How many lines in the records below contain "Kosterlitz"? Reply with the number only.

+++ SUPPLIED MATERIAL

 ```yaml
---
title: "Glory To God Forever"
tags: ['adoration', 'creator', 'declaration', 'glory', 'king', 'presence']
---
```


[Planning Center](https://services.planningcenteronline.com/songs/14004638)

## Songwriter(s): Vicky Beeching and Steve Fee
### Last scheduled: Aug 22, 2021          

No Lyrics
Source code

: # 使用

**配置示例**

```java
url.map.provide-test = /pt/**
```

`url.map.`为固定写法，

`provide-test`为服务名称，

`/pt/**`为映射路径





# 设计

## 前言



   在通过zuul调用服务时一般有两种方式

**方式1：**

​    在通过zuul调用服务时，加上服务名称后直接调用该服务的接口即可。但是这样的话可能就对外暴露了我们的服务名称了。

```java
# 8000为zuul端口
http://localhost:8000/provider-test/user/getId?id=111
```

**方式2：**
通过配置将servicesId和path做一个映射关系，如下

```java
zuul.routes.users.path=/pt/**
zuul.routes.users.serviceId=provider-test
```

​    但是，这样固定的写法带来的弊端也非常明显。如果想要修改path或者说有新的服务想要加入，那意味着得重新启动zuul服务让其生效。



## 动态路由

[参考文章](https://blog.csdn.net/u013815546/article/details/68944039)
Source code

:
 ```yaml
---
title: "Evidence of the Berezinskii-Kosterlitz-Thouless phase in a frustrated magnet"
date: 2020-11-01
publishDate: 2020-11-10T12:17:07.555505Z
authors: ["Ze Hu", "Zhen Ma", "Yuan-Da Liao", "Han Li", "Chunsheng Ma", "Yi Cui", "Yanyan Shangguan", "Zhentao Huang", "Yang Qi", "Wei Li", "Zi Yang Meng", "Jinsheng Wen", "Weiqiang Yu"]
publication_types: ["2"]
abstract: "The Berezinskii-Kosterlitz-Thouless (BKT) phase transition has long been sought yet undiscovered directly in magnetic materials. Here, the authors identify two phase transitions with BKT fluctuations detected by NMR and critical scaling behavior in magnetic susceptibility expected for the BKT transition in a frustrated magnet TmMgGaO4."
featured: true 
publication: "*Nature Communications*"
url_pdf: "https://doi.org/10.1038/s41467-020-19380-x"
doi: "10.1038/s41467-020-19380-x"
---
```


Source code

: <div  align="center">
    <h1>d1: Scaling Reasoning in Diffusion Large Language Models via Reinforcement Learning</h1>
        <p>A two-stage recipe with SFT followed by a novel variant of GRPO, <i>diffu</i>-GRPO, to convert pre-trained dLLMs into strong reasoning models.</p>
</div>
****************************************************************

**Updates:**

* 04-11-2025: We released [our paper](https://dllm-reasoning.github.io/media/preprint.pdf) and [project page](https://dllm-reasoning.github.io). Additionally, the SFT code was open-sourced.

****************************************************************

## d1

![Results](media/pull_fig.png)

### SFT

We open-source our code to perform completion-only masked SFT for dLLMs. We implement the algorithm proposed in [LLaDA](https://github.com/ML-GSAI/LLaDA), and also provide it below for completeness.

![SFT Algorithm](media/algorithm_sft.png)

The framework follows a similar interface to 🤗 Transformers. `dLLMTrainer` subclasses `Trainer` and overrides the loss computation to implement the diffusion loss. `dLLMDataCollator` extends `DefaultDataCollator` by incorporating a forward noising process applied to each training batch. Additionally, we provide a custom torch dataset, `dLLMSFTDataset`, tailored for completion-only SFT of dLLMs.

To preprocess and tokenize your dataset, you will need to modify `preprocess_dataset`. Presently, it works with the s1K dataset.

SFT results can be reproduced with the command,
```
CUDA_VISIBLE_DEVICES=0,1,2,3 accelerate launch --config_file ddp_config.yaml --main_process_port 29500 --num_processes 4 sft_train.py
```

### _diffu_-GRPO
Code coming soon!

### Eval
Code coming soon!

++++++

**WORKED SOLUTION:** 2